[REQUIRED WORK]: Read through the entries below and return each line with the word "bucket".

[SUPPLIED RECORDS]:
******************************
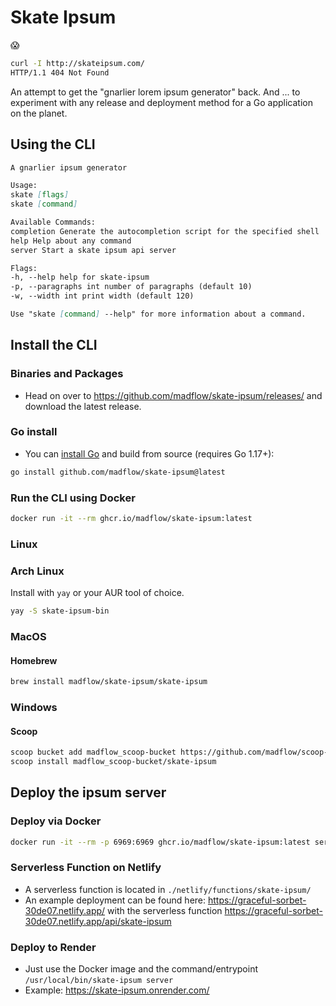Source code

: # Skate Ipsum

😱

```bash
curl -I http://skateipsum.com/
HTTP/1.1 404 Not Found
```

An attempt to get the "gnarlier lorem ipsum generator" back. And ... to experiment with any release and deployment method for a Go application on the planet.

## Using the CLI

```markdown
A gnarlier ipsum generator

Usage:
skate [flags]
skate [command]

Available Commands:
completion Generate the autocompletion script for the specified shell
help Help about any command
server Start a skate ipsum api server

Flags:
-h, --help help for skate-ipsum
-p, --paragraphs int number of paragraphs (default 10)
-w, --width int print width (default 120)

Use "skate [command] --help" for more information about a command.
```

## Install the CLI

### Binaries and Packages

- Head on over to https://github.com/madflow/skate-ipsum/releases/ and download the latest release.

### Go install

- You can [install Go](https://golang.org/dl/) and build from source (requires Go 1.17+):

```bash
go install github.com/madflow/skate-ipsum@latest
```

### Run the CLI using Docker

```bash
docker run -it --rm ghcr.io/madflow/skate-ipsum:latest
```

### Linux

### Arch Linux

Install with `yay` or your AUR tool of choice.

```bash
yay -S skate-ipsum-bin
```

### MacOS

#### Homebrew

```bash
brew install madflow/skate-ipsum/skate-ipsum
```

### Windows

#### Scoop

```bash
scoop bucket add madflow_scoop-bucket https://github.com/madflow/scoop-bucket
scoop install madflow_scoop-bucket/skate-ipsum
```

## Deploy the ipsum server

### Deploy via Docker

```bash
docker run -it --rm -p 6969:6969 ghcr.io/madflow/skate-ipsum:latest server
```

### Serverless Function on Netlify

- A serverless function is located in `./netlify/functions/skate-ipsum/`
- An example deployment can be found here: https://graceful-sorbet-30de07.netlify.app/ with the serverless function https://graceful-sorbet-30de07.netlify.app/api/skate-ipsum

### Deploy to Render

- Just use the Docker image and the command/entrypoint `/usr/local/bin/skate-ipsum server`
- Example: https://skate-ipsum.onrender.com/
******************************
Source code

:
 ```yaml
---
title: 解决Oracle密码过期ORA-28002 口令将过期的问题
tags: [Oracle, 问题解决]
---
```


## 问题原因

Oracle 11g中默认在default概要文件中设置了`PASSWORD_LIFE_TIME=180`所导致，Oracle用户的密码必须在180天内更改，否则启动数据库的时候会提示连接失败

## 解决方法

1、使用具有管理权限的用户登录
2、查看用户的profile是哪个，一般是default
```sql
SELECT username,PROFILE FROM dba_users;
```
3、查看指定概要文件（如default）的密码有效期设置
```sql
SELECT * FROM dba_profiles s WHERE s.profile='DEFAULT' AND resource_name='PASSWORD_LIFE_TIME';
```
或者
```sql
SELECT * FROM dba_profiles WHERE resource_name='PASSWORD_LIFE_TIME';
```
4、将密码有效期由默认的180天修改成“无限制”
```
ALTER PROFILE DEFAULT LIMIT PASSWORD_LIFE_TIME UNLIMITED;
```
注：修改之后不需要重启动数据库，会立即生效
******************************
[TASK OUTPUT]:
scoop bucket add madflow_scoop-bucket https://github.com/madflow/scoop-bucket
scoop install madflow_scoop-bucket/skate-ipsum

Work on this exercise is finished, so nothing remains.